[[ WORKING DATA open ]]

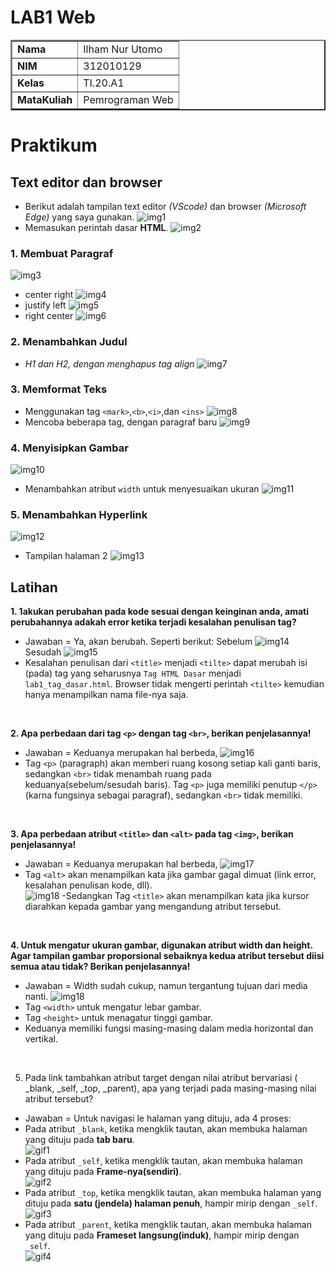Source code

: # LAB1 Web

<table border="2" cellpading="10">
  <tr>
    <td><b>Nama</b></td>
    <td>Ilham Nur Utomo</td>
  </tr>
  <tr>
    <td><b>NIM</b></td>
    <td>312010129</td>
  </tr>
  <tr>
    <td><b>Kelas</b></td>
    <td>TI.20.A1</td>
  </tr>
  <tr>
    <td><b>MataKuliah</b></td>
    <td>Pemrograman Web</td>
  </tr>
</table>

# <b>Praktikum</b>

## <b>Text editor dan browser</b>
- Berikut adalah tampilan text editor <i>(VScode)</i> dan browser <i>(Microsoft Edge)</i> yang saya gunakan.
![img1](image/0-vswelcome.PNG)
- Memasukan perintah dasar <b>HTML</b>.
![img2](image/0-1-%20tagd.PNG)

### <b>1. Membuat Paragraf</b>
![img3](image/0-1-1_a%2Bparagraph.PNG)
- center right
![img4](image/0-1-1-1_al%2Bcenter-right.PNG)
- justify left
![img5](image/0-1-1-2_al%2Bjustify-left.PNG)
- right center
![img6](image/0-1-1-3_al%2Bright-center.PNG)

### <b>2. Menambahkan Judul</b>
- <i>H1 dan H2, dengan menghapus tag align</i>
![img7](image/0-1-2_a%2Bheading.PNG)

### <b>3. Memformat Teks</b>
- Menggunakan tag ``<mark>``,``<b>``,``<i>``,dan ``<ins>``
![img8](image/0-1-3_a%2Btext-formatting.png)
- Mencoba beberapa tag, dengan paragraf baru
![img9](image/0-1-3-1_a%2Btry-text-formatting.png)

### <b>4. Menyisipkan Gambar</b>
![img10](image/0-1-4_a%2Binsert-image.PNG)
- Menambahkan atribut ``width`` untuk menyesuaikan ukuran
![img11](image/0-1-4-1_a%2Btry-insert-image.PNG)

### <b>5. Menambahkan Hyperlink</b>
![img12](image/0-1-5_a%2Bhyperlink.PNG)
- Tampilan halaman 2
![img13](image/0-1-5-1_a%2Btry-hyperlink.PNG)

## Latihan
<b>1. 1akukan perubahan pada kode sesuai dengan keinginan anda, amati perubahannya adakah error ketika terjadi kesalahan penulisan tag?</b>
  - Jawaban = Ya, akan berubah. Seperti berikut:
  Sebelum
  ![img14](image/0-1-5_a%2Bhyperlink.PNG)
  <br>Sesudah
  ![img15](image/1-wrong-tag.PNG)
  - Kesalahan penulisan dari ``<title>`` menjadi ``<tilte>`` dapat merubah isi (pada) tag yang seharusnya ``Tag HTML Dasar`` menjadi ``lab1_tag_dasar.html``. Browser tidak mengerti perintah ``<tilte>`` kemudian hanya menampilkan nama file-nya saja.  
<br>

<b>2. Apa perbedaan dari tag ``<p>`` dengan tag ``<br>``, berikan penjelasannya!</b>
  - Jawaban = Keduanya merupakan hal berbeda,
  ![img16](image/2-diff-p-br.PNG)
  - Tag ``<p>`` (paragraph) akan memberi ruang kosong setiap kali ganti baris, sedangkan ``<br>`` tidak menambah ruang pada keduanya(sebelum/sesudah baris). Tag ``<p>`` juga memiliki penutup ``</p>`` (karna fungsinya sebagai paragraf), sedangkan ``<br>`` tidak memiliki.
<br>

<b>3. Apa perbedaan atribut ``<title>`` dan ``<alt>`` pada tag ``<img>``, berikan penjelasannya!</b>
  - Jawaban = Keduanya merupakan hal berbeda,
  ![img17](image/3-diff-title-alt.PNG)
  - Tag ``<alt>`` akan menampilkan kata jika gambar gagal dimuat (link error, kesalahan penulisan kode, dll).<br>
  ![img18](image/3-diff-title-alt-n.jpg)
  -Sedangkan Tag ``<title>`` akan menampilkan kata jika kursor diarahkan kepada gambar yang mengandung atribut tersebut.
<br>

<b>4. Untuk mengatur ukuran gambar, digunakan atribut width dan height. Agar tampilan gambar proporsional sebaiknya kedua atribut tersebut diisi semua atau tidak? Berikan penjelasannya!</b>
  - Jawaban = Width sudah cukup, namun tergantung tujuan dari media nanti.
  ![img18](image/4-diff-width-height.PNG)
  - Tag ``<width>`` untuk mengatur lebar gambar.
  - Tag ``<height>`` untuk menagatur tinggi gambar.
  - Keduanya memiliki fungsi masing-masing dalam media horizontal dan vertikal.
<br>

5. Pada link tambahkan atribut target dengan nilai atribut bervariasi ( _blank, _self, _top, _parent), apa yang terjadi pada masing-masing nilai atribut tersebut?
  - Jawaban = Untuk navigasi le halaman yang dituju, ada 4 proses:
  - Pada atribut ``_blank``, ketika mengklik tautan, akan membuka halaman yang dituju pada <b>tab baru</b>.<br>
  ![gif1](https://media.giphy.com/media/ErVTKbX6RtjMb1g0wS/giphy.gif)<br>
  - Pada atribut ``_self``, ketika mengklik tautan, akan membuka halaman yang dituju pada <b>Frame-nya(sendiri)</b>.<br>
  ![gif2](https://media.giphy.com/media/7CZhYRcUJhEi6eFUtj/giphy.gif)<br>
  - Pada atribut ``_top``, ketika mengklik tautan, akan membuka halaman yang dituju pada <b>satu (jendela) halaman penuh</b>, hampir mirip dengan ``_self``.<br>
  ![gif3](https://media.giphy.com/media/rPKV1UADltNDJtzE8o/giphy.gif)<br>
  - Pada atribut ``_parent``, ketika mengklik tautan, akan membuka halaman yang dituju pada <b>Frameset langsung(induk)</b>, hampir mirip dengan ``_self``.<br>
  ![gif4](https://media.giphy.com/media/jGkHlYlRBzDLjFYPNa/giphy.gif)
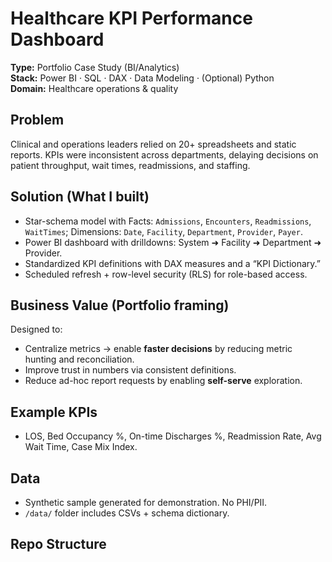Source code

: # Healthcare KPI Performance Dashboard

**Type:** Portfolio Case Study (BI/Analytics)  
**Stack:** Power BI · SQL · DAX · Data Modeling · (Optional) Python  
**Domain:** Healthcare operations & quality

## Problem
Clinical and operations leaders relied on 20+ spreadsheets and static reports. KPIs were inconsistent across departments, delaying decisions on patient throughput, wait times, readmissions, and staffing.

## Solution (What I built)
- Star-schema model with Facts: `Admissions`, `Encounters`, `Readmissions`, `WaitTimes`; Dimensions: `Date`, `Facility`, `Department`, `Provider`, `Payer`.
- Power BI dashboard with drilldowns: System ➜ Facility ➜ Department ➜ Provider.
- Standardized KPI definitions with DAX measures and a “KPI Dictionary.”
- Scheduled refresh + row-level security (RLS) for role-based access.

## Business Value (Portfolio framing)
Designed to:
- Centralize metrics → enable **faster decisions** by reducing metric hunting and reconciliation.
- Improve trust in numbers via consistent definitions.
- Reduce ad-hoc report requests by enabling **self-serve** exploration.

## Example KPIs
- LOS, Bed Occupancy %, On-time Discharges %, Readmission Rate, Avg Wait Time, Case Mix Index.

## Data
- Synthetic sample generated for demonstration. No PHI/PII.  
- `/data/` folder includes CSVs + schema dictionary.

## Repo Structure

[[ WORKING DATA closed ]]

Copy each line exactly, from the line containing "- Star-schema model" down to the last line of the material, and no other lines.

- Star-schema model with Facts: `Admissions`, `Encounters`, `Readmissions`, `WaitTimes`; Dimensions: `Date`, `Facility`, `Department`, `Provider`, `Payer`.
- Power BI dashboard with drilldowns: System ➜ Facility ➜ Department ➜ Provider.
- Standardized KPI definitions with DAX measures and a “KPI Dictionary.”
- Scheduled refresh + row-level security (RLS) for role-based access.

## Business Value (Portfolio framing)
Designed to:
- Centralize metrics → enable **faster decisions** by reducing metric hunting and reconciliation.
- Improve trust in numbers via consistent definitions.
- Reduce ad-hoc report requests by enabling **self-serve** exploration.

## Example KPIs
- LOS, Bed Occupancy %, On-time Discharges %, Readmission Rate, Avg Wait Time, Case Mix Index.

## Data
- Synthetic sample generated for demonstration. No PHI/PII.  
- `/data/` folder includes CSVs + schema dictionary.

## Repo Structure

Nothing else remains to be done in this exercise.